Your goal:
Write out the stretch of lines below that begins at the line with "- HTML redirect page" and ends at the line with "### PostgreSQL", including both, exactly as given and nothing more.

Source data:
*** Begin section ***

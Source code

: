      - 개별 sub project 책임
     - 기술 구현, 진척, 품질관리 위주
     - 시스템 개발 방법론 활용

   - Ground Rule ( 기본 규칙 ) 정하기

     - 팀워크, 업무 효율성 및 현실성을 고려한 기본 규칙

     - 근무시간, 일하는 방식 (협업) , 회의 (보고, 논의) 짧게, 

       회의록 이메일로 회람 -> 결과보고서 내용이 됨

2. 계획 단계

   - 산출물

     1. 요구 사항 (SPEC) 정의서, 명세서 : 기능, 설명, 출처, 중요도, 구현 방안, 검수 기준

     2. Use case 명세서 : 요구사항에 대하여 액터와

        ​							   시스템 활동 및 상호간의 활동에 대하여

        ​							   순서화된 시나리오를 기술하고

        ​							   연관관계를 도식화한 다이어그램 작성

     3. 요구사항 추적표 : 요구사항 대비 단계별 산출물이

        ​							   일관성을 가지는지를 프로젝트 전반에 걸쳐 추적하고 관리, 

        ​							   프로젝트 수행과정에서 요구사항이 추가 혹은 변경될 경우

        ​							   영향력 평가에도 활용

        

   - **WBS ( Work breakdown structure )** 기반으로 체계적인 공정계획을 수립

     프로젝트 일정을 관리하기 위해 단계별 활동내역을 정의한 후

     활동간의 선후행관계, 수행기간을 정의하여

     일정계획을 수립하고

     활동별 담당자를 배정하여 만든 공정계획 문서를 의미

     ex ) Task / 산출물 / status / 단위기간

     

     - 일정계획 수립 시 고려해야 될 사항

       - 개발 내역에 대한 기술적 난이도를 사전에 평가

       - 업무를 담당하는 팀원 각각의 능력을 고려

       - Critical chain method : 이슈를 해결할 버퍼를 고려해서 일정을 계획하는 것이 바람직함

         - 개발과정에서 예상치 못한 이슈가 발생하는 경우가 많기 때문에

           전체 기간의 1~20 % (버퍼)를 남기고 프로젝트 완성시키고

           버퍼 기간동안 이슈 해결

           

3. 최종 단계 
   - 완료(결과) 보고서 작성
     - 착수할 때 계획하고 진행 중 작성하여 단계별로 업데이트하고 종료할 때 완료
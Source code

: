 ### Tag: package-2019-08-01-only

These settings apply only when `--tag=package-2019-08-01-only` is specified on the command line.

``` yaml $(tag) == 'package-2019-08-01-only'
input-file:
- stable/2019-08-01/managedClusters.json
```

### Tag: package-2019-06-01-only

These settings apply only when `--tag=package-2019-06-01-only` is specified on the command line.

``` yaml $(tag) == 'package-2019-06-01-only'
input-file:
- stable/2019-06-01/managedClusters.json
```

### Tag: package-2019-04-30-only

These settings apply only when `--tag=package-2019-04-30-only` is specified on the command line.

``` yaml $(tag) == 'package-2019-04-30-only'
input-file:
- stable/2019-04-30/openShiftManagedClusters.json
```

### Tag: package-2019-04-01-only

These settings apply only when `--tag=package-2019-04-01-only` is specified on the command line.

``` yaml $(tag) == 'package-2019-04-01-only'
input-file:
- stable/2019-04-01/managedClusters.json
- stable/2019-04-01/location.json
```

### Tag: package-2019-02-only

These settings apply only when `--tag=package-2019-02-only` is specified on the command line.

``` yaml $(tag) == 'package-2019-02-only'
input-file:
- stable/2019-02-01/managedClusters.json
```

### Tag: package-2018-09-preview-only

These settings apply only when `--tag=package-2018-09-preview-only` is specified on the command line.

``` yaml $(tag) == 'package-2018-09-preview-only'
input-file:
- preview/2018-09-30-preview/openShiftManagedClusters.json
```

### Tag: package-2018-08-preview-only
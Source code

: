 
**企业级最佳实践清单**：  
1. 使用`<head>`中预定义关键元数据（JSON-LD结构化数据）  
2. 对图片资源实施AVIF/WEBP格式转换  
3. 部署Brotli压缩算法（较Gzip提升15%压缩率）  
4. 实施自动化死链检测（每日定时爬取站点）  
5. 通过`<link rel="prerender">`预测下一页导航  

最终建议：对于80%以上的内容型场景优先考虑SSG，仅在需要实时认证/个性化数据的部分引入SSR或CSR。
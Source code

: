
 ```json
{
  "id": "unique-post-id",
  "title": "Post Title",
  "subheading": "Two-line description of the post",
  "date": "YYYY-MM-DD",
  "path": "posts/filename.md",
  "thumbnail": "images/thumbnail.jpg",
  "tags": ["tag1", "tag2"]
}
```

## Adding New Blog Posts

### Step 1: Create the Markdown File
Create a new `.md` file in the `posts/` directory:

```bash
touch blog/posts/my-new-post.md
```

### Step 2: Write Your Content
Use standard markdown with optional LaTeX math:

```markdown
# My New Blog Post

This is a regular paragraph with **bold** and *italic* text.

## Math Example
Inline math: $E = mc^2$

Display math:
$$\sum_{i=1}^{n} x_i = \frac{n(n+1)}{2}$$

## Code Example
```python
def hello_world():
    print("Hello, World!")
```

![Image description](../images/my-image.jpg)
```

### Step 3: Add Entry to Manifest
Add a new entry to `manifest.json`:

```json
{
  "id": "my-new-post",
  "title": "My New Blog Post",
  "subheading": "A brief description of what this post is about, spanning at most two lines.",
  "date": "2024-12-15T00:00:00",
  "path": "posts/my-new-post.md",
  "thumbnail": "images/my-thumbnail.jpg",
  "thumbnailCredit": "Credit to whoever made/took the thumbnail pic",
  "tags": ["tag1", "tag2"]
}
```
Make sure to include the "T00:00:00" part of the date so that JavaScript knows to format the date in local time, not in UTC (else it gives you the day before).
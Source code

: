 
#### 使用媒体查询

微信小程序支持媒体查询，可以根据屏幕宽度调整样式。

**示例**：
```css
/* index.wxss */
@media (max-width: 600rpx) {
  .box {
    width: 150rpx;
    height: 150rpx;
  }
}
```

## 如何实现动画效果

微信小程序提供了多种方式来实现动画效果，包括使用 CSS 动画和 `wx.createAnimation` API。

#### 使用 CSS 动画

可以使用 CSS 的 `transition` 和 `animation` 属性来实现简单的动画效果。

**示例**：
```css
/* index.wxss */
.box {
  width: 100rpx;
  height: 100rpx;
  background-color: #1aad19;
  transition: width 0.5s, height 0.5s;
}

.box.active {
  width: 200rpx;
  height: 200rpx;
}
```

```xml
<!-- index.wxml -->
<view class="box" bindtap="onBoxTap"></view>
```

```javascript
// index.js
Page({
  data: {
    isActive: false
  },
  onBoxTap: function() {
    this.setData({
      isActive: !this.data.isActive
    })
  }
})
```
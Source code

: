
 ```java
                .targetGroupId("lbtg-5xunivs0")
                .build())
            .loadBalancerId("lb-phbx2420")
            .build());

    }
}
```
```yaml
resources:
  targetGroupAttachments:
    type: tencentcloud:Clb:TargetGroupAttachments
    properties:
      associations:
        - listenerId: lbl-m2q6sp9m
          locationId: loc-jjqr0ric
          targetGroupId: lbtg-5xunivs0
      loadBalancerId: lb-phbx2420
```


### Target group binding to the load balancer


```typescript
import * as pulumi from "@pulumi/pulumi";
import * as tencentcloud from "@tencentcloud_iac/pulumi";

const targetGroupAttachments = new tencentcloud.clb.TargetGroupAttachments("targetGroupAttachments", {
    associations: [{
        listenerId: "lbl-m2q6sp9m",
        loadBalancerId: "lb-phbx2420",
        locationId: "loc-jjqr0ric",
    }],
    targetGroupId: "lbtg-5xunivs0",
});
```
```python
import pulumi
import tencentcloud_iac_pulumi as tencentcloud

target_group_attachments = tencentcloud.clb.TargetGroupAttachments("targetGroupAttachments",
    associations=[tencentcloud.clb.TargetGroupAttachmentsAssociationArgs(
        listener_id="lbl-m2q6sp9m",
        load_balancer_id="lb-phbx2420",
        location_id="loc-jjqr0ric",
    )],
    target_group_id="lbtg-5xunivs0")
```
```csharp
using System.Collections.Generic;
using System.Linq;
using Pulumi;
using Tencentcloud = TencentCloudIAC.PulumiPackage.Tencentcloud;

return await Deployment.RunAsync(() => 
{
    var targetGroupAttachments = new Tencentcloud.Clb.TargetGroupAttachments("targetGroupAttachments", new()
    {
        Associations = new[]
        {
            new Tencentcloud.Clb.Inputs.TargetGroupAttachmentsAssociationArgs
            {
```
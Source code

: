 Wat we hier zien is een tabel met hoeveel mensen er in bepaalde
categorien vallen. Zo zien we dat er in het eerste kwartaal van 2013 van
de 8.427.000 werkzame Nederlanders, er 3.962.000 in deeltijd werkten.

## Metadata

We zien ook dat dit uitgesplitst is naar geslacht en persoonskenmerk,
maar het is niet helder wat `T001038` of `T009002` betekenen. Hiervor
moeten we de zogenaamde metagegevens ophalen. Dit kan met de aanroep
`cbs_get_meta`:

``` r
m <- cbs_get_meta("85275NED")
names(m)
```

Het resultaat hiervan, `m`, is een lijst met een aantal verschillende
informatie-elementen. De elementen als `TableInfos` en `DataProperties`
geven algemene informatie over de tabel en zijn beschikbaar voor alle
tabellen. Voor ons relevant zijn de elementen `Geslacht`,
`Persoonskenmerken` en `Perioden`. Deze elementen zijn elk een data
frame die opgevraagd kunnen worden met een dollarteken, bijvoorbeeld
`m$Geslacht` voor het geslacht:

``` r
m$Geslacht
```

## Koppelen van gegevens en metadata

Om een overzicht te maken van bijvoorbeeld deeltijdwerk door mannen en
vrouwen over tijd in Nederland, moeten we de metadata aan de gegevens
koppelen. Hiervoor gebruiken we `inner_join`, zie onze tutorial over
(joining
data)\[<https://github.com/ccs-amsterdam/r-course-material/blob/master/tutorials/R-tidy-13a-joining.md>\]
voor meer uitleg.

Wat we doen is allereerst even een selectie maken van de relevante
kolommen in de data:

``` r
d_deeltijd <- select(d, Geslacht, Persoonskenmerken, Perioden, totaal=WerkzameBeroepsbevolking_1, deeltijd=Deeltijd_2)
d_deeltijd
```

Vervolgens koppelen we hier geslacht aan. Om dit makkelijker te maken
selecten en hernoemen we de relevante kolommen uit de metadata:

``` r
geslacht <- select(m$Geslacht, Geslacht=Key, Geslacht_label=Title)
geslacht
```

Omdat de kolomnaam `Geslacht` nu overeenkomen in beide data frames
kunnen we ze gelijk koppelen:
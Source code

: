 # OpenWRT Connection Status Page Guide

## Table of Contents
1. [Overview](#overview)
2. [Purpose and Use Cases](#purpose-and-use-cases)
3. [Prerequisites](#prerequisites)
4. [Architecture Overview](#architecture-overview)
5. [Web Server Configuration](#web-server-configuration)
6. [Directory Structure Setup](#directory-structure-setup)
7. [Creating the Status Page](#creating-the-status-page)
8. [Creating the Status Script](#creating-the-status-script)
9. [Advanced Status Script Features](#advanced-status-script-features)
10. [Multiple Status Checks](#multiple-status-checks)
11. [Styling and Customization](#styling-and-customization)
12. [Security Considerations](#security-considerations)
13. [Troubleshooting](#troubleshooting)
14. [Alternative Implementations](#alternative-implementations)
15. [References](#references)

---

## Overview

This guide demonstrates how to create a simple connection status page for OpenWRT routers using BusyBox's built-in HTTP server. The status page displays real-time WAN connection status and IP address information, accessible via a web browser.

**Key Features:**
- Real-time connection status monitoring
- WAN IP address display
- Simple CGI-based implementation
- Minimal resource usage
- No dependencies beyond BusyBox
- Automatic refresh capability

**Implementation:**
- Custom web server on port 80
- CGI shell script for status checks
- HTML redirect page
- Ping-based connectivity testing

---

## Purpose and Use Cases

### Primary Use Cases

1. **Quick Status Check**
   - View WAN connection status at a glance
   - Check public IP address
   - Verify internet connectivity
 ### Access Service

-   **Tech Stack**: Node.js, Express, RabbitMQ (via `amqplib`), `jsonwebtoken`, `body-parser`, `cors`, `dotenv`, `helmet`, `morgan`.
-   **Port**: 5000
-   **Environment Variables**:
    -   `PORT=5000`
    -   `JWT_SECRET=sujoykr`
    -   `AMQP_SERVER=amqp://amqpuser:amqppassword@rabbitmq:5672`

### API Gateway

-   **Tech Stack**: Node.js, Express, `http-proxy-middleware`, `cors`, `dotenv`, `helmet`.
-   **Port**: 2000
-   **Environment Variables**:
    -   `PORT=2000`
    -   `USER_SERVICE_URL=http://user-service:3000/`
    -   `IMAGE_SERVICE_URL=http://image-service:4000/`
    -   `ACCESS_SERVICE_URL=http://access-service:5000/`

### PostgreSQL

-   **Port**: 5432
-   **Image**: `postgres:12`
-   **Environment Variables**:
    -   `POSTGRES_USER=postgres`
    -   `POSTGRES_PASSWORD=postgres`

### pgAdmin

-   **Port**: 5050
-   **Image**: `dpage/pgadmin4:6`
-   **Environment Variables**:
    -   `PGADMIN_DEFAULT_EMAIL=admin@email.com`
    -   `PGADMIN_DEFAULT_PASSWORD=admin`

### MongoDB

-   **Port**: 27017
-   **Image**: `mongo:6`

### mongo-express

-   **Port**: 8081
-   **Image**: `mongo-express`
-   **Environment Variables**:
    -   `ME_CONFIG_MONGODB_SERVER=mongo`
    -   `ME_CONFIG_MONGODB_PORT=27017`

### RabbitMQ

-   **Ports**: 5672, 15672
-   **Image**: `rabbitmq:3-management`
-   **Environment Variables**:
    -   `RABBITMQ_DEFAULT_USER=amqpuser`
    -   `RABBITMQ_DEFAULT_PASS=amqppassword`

*** End section ***

Your solution:
- HTML redirect page
- Ping-based connectivity testing

---

## Purpose and Use Cases

### Primary Use Cases

1. **Quick Status Check**
   - View WAN connection status at a glance
   - Check public IP address
   - Verify internet connectivity
 ### Access Service

-   **Tech Stack**: Node.js, Express, RabbitMQ (via `amqplib`), `jsonwebtoken`, `body-parser`, `cors`, `dotenv`, `helmet`, `morgan`.
-   **Port**: 5000
-   **Environment Variables**:
    -   `PORT=5000`
    -   `JWT_SECRET=sujoykr`
    -   `AMQP_SERVER=amqp://amqpuser:amqppassword@rabbitmq:5672`

### API Gateway

-   **Tech Stack**: Node.js, Express, `http-proxy-middleware`, `cors`, `dotenv`, `helmet`.
-   **Port**: 2000
-   **Environment Variables**:
    -   `PORT=2000`
    -   `USER_SERVICE_URL=http://user-service:3000/`
    -   `IMAGE_SERVICE_URL=http://image-service:4000/`
    -   `ACCESS_SERVICE_URL=http://access-service:5000/`

### PostgreSQL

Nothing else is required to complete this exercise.